Records to use below:
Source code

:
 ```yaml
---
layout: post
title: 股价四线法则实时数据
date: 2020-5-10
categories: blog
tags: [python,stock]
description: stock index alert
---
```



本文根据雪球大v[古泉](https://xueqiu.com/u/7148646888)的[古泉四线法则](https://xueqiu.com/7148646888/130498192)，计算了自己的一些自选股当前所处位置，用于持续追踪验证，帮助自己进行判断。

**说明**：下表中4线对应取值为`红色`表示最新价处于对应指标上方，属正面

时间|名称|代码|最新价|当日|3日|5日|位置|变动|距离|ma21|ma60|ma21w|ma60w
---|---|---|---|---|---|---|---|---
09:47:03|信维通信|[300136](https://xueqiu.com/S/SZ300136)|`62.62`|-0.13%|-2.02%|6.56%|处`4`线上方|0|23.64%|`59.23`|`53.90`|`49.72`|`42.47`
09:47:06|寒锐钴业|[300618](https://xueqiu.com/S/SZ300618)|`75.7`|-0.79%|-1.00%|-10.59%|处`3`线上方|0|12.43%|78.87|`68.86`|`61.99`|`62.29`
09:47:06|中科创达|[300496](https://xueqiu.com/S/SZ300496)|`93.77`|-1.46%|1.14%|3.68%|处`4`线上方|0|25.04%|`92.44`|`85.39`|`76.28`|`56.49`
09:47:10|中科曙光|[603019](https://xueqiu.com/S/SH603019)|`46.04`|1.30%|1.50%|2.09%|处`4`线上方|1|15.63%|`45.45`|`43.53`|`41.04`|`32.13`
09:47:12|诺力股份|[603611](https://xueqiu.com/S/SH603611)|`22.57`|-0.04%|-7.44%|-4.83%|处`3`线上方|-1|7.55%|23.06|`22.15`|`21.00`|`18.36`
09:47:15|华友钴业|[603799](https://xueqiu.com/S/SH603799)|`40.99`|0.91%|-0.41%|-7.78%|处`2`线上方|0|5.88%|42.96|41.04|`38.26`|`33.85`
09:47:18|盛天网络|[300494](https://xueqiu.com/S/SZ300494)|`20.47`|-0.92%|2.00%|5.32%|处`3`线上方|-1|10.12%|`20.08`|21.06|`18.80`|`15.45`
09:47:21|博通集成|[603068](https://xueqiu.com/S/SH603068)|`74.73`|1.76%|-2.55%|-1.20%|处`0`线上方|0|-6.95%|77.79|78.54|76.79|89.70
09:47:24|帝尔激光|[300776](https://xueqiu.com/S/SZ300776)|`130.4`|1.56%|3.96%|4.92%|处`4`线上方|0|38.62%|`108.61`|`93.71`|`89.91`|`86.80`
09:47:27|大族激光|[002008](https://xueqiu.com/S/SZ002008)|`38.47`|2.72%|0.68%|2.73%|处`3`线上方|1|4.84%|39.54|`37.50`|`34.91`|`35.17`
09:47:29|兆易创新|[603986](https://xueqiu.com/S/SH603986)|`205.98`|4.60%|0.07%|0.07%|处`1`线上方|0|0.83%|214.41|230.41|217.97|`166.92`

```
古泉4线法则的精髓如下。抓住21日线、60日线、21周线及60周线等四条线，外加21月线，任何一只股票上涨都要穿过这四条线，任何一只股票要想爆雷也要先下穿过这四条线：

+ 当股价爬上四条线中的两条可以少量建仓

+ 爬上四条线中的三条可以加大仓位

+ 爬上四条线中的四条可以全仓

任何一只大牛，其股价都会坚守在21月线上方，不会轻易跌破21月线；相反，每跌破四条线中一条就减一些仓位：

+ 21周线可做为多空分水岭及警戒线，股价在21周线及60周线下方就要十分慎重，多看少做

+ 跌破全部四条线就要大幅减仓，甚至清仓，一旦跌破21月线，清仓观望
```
End of Records to use.
Records to use below:
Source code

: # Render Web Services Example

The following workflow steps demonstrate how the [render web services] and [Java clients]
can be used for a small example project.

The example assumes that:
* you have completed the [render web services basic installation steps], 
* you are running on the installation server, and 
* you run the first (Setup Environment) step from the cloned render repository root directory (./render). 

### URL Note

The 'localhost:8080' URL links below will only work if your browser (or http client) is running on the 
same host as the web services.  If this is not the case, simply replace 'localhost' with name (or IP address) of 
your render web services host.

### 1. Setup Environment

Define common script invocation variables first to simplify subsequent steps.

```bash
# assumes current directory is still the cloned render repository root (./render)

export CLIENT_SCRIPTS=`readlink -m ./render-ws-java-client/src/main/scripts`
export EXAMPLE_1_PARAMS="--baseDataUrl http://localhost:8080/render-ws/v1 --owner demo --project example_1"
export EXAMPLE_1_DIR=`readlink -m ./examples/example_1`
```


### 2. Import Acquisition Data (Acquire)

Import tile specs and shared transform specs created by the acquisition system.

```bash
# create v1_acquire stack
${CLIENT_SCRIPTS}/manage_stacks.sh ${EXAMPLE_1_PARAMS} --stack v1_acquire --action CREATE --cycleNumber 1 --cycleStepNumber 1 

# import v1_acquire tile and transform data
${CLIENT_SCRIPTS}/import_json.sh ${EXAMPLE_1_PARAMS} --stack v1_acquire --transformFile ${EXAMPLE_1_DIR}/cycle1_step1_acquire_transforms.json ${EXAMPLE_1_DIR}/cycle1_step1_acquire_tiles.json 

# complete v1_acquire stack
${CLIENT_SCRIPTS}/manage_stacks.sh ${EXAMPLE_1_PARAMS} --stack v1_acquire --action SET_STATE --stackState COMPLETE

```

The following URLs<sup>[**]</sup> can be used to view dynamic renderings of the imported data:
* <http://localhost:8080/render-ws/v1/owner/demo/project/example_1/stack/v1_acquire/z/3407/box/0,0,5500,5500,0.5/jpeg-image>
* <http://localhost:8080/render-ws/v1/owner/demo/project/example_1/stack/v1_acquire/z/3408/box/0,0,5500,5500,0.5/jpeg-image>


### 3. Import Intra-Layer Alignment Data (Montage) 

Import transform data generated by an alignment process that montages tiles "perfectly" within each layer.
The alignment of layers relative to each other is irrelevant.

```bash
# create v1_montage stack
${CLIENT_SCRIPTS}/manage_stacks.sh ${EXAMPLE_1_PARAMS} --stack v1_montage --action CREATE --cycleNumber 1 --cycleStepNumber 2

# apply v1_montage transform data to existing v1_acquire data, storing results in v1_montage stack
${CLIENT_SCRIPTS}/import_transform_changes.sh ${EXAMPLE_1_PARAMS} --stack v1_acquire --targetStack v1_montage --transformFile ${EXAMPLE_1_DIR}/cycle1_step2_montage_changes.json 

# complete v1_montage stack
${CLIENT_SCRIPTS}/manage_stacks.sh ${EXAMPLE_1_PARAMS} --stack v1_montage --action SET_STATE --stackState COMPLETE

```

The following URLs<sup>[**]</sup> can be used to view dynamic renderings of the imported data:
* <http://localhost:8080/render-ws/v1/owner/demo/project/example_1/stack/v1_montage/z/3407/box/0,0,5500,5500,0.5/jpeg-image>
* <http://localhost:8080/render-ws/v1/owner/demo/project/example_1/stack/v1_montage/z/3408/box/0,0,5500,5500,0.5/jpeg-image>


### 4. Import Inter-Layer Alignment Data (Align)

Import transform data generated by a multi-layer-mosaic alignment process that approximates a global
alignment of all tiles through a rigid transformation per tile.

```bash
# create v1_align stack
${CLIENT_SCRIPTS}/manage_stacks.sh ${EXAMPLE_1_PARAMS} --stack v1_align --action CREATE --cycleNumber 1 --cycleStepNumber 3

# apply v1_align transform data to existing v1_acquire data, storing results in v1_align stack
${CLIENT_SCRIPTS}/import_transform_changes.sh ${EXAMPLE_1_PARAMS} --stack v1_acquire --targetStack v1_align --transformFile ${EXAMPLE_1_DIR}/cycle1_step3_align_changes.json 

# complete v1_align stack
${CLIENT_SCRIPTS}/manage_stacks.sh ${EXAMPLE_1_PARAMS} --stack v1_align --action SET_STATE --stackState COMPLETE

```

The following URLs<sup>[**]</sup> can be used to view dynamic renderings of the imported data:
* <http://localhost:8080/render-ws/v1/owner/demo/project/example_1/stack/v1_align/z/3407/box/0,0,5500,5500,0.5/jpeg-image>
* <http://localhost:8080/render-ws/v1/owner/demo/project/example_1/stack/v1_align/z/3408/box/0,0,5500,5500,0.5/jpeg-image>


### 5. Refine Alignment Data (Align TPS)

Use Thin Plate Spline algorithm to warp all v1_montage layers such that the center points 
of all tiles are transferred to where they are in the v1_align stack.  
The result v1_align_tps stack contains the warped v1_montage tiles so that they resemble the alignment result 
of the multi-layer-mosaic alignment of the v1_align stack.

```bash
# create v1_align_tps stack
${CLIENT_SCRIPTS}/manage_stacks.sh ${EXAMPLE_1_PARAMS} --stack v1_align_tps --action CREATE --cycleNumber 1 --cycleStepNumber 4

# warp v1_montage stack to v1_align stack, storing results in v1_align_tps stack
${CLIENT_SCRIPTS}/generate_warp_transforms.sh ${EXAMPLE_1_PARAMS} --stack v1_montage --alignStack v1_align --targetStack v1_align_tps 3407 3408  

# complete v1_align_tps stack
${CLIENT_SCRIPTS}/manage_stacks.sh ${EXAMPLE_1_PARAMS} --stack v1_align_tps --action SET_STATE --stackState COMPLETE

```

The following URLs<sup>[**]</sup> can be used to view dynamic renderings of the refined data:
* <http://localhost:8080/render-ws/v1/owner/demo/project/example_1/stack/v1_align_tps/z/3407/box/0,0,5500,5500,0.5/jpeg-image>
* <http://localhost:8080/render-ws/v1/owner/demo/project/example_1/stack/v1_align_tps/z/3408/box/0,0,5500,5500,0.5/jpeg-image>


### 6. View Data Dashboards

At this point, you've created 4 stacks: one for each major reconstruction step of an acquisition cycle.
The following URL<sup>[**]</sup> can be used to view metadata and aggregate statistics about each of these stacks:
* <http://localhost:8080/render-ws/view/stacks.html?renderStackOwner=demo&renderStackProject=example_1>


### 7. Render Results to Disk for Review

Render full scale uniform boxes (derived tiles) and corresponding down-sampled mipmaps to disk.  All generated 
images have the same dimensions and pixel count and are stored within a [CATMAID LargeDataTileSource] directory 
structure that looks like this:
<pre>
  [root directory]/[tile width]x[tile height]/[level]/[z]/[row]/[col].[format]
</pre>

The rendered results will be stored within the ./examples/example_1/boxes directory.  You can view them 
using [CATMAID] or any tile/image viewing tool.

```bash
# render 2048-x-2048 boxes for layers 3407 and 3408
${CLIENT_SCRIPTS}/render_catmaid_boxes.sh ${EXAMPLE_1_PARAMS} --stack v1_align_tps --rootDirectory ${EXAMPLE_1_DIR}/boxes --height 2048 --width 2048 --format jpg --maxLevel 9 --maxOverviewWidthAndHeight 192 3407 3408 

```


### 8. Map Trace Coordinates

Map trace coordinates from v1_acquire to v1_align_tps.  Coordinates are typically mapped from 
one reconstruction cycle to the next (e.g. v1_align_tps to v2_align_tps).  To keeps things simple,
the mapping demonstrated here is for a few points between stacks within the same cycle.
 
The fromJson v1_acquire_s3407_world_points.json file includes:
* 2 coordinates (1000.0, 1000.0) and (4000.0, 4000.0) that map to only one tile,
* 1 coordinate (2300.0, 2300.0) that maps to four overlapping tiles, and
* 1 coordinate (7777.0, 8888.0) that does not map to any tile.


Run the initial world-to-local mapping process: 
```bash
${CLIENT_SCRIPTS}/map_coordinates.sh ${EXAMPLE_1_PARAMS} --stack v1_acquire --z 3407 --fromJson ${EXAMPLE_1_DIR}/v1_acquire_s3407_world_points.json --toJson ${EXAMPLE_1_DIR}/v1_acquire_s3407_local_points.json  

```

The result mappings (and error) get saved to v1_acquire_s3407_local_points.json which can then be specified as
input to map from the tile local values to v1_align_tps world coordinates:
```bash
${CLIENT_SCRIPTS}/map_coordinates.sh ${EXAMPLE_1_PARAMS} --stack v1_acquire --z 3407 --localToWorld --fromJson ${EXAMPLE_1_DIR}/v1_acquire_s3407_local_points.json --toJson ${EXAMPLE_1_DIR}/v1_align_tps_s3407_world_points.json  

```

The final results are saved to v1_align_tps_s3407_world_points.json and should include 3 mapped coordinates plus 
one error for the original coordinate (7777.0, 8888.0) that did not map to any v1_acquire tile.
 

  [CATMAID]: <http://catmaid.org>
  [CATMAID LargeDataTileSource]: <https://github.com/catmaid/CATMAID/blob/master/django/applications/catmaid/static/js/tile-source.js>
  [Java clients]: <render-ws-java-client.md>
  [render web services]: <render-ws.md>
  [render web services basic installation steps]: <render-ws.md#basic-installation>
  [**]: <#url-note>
End of Records to use.
Records to use below:
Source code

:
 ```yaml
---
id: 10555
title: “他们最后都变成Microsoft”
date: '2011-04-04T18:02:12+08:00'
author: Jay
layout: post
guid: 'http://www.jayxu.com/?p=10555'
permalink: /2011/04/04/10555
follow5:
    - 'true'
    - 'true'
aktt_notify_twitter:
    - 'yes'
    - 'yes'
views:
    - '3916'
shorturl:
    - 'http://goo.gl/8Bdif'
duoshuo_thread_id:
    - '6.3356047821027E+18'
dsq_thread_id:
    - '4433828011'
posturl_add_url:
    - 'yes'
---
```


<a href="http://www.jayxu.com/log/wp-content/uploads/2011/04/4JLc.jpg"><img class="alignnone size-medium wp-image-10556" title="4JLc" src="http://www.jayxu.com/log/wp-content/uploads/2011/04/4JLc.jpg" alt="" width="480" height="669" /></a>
End of Records to use.
**Your objective:** Within this data, count the lines that include the string "have" and write the number with nothing else.

**Exercise result:** 2